*** Opening Records for the task ***

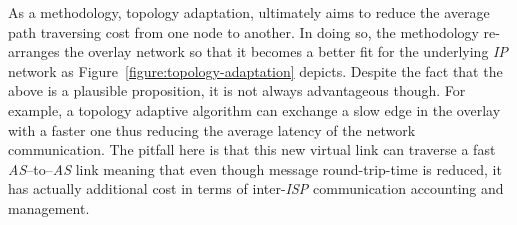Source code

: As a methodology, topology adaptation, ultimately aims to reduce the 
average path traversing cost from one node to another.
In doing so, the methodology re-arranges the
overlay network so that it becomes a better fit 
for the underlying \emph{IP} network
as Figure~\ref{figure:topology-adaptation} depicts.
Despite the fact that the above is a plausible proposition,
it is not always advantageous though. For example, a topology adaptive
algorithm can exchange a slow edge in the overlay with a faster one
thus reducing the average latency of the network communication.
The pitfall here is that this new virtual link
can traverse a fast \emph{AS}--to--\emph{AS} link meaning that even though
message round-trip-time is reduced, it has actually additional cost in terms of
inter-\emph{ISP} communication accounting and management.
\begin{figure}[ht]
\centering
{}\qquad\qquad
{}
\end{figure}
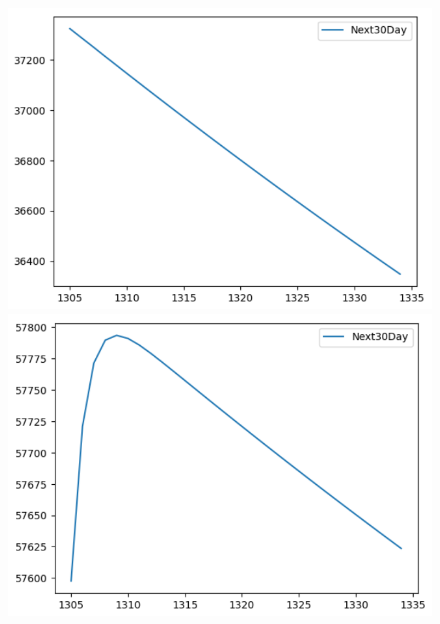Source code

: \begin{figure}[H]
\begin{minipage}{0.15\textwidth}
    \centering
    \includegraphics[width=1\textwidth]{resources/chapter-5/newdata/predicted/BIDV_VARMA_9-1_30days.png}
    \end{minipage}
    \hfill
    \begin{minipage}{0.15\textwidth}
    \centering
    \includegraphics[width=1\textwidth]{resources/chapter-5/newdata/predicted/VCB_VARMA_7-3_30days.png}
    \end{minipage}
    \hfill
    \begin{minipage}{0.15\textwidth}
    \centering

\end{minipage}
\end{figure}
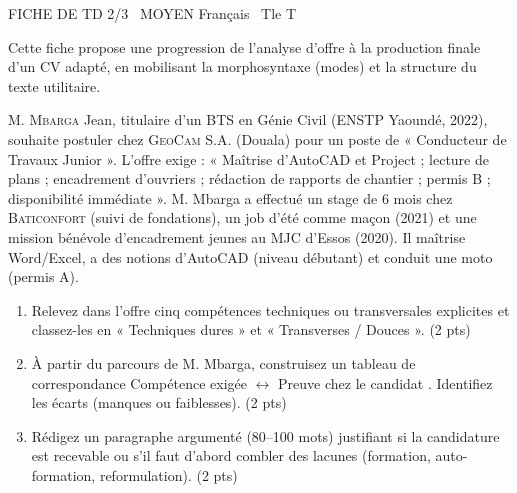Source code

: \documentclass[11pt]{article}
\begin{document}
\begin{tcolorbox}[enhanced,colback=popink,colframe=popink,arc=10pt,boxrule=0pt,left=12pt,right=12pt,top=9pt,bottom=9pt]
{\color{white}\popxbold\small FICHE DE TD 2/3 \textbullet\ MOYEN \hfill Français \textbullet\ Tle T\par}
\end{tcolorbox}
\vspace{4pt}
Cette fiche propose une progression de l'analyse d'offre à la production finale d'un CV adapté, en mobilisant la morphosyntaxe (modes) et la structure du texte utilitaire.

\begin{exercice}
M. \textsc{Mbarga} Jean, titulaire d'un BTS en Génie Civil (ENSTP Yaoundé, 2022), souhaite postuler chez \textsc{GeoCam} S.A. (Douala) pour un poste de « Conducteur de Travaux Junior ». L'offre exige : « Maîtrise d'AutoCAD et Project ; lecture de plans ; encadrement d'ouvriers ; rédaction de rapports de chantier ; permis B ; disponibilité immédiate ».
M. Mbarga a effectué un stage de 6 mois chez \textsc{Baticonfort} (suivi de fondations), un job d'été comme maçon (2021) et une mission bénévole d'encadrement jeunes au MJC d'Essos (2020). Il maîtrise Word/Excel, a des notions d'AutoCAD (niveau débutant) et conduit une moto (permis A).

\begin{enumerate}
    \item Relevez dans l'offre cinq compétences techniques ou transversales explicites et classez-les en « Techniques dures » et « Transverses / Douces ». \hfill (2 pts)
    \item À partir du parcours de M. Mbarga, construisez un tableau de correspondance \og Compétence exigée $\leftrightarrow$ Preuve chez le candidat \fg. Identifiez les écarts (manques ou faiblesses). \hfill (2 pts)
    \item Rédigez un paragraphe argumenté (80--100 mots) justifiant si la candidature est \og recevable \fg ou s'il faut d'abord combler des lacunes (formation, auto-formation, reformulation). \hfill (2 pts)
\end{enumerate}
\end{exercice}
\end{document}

*** Closing Records for the task ***

**What you should do**
Repeat each entry above exactly, passing over any images.

**Answer to this problem**
Source code

: As a methodology, topology adaptation, ultimately aims to reduce the 
average path traversing cost from one node to another.
In doing so, the methodology re-arranges the
overlay network so that it becomes a better fit 
for the underlying \emph{IP} network
as Figure~\ref{figure:topology-adaptation} depicts.
Despite the fact that the above is a plausible proposition,
it is not always advantageous though. For example, a topology adaptive
algorithm can exchange a slow edge in the overlay with a faster one
thus reducing the average latency of the network communication.
The pitfall here is that this new virtual link
can traverse a fast \emph{AS}--to--\emph{AS} link meaning that even though
message round-trip-time is reduced, it has actually additional cost in terms of
inter-\emph{ISP} communication accounting and management.
\begin{figure}[ht]
\centering
{}\qquad\qquad
{}
\end{figure}
Source code

: \begin{figure}[H]
\begin{minipage}{0.15\textwidth}
    \centering
    \includegraphics[width=1\textwidth]{resources/chapter-5/newdata/predicted/BIDV_VARMA_9-1_30days.png}
    \end{minipage}
    \hfill
    \begin{minipage}{0.15\textwidth}
    \centering
    \includegraphics[width=1\textwidth]{resources/chapter-5/newdata/predicted/VCB_VARMA_7-3_30days.png}
    \end{minipage}
    \hfill
    \begin{minipage}{0.15\textwidth}
    \centering

\end{minipage}
\end{figure}
Source code

: \documentclass[11pt]{article}
\begin{document}
\begin{tcolorbox}[enhanced,colback=popink,colframe=popink,arc=10pt,boxrule=0pt,left=12pt,right=12pt,top=9pt,bottom=9pt]
{\color{white}\popxbold\small FICHE DE TD 2/3 \textbullet\ MOYEN \hfill Français \textbullet\ Tle T\par}
\end{tcolorbox}
\vspace{4pt}
Cette fiche propose une progression de l'analyse d'offre à la production finale d'un CV adapté, en mobilisant la morphosyntaxe (modes) et la structure du texte utilitaire.

\begin{exercice}
M. \textsc{Mbarga} Jean, titulaire d'un BTS en Génie Civil (ENSTP Yaoundé, 2022), souhaite postuler chez \textsc{GeoCam} S.A. (Douala) pour un poste de « Conducteur de Travaux Junior ». L'offre exige : « Maîtrise d'AutoCAD et Project ; lecture de plans ; encadrement d'ouvriers ; rédaction de rapports de chantier ; permis B ; disponibilité immédiate ».
M. Mbarga a effectué un stage de 6 mois chez \textsc{Baticonfort} (suivi de fondations), un job d'été comme maçon (2021) et une mission bénévole d'encadrement jeunes au MJC d'Essos (2020). Il maîtrise Word/Excel, a des notions d'AutoCAD (niveau débutant) et conduit une moto (permis A).

\begin{enumerate}
    \item Relevez dans l'offre cinq compétences techniques ou transversales explicites et classez-les en « Techniques dures » et « Transverses / Douces ». \hfill (2 pts)
    \item À partir du parcours de M. Mbarga, construisez un tableau de correspondance \og Compétence exigée $\leftrightarrow$ Preuve chez le candidat \fg. Identifiez les écarts (manques ou faiblesses). \hfill (2 pts)
    \item Rédigez un paragraphe argumenté (80--100 mots) justifiant si la candidature est \og recevable \fg ou s'il faut d'abord combler des lacunes (formation, auto-formation, reformulation). \hfill (2 pts)
\end{enumerate}
\end{exercice}
\end{document}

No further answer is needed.